The rec center has been home to the Phillies’ Reviving Baseball in Inner Cities program, the Anderson Monarchs and other neighborhood teams from the Jackie Robinson baseball league for many years.
The training facility, partially funded by a donation from Ryan Howard’s Big Piece Foundation, has seen kids from all over Philadelphia practicing in the 6,400-square-foot addition for nearly two months now.
Alex Johnson, 25, grew up playing baseball in the old facility and became a coach last year. Johnson believes the new center, equipped with four retractable batting cages and portable pitching mounds, will significantly improve practices.
“We used to have a smaller room with basically just one batting cage,” said Johnson (below) . “The great thing about the new facility is that you can do almost any kind of drill with this space.”
According to Steve Bandura, director of the Philadelphia Youth Organization, the new facility welcomes more than 200 kids per week, with at least two practices every weeknight. One of his main goals was to make this a rain-or-shine facility, allowing the program to be continued to its full extent during the winter or bad weather.
“We had rain tonight, and normally we’d be rained out of practice, but now we’re able to come inside,” Bandura said. “It may not seem like it, but that’s a big deal for us.”
Rob Holiday, director of the Phillies’ Amateur Scouting Administration, believes the new facility will provide the baseball program with opportunities for growth.
“Anytime you bring new resources to a community, it always encourages more people to get involved,” said Holiday. “Now that we’ve highlighted all the great things at this new facility, we’ll have even more kids want to be a part of it.”
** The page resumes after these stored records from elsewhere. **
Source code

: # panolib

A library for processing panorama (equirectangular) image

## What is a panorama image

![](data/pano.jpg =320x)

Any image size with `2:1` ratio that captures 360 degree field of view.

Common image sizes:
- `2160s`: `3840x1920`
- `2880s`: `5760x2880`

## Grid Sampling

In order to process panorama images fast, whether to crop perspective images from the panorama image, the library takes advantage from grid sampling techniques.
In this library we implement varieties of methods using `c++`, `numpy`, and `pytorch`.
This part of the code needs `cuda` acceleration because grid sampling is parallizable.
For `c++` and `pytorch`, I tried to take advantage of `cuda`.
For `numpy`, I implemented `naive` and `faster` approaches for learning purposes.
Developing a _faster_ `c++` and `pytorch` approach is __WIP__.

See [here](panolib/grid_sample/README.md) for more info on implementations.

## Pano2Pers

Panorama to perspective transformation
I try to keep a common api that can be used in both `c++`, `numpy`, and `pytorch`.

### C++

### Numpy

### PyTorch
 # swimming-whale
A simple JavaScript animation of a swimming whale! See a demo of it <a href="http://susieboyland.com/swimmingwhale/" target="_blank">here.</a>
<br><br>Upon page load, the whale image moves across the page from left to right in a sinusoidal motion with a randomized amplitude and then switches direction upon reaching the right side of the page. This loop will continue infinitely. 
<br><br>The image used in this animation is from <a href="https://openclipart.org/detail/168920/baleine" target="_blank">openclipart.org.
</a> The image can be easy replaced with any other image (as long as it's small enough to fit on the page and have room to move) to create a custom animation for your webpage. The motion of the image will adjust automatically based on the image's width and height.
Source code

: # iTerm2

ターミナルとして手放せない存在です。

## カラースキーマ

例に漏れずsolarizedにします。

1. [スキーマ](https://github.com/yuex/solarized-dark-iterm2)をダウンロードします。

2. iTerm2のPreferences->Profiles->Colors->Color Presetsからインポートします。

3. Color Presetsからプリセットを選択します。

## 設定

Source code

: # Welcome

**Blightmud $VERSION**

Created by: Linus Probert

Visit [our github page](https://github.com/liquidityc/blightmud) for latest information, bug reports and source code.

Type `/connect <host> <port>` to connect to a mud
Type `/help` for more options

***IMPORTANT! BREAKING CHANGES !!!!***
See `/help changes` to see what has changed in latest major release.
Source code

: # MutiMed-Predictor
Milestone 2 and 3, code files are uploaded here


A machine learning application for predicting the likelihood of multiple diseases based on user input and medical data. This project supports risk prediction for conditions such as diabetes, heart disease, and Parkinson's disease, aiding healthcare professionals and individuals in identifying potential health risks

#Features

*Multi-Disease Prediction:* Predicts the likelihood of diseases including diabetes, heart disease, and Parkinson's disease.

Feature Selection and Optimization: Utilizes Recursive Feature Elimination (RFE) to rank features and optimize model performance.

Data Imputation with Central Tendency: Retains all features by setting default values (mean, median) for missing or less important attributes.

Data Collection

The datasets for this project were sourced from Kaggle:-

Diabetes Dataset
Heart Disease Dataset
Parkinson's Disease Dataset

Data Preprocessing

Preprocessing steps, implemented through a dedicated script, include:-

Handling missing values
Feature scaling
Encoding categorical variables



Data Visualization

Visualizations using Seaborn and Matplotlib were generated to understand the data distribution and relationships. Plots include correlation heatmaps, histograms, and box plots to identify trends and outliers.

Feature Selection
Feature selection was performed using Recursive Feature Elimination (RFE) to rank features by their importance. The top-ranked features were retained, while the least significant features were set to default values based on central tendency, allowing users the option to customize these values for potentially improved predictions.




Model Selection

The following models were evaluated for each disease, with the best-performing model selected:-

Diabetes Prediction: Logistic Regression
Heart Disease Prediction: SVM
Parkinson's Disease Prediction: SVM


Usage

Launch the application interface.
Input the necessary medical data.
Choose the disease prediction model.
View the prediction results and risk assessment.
The goal of the new Ryan Howard Training Center is to not only shape kids into exceptional baseball players, but into well-rounded, educated individuals as well. After practice, kids can use the computers and take part in tutoring and afterschool programs offered in the old section of the rec building.
Altogether, the new facility may have cost its benefactors roughly $2.7 million, but its impact on kids and the surrounding community could be priceless.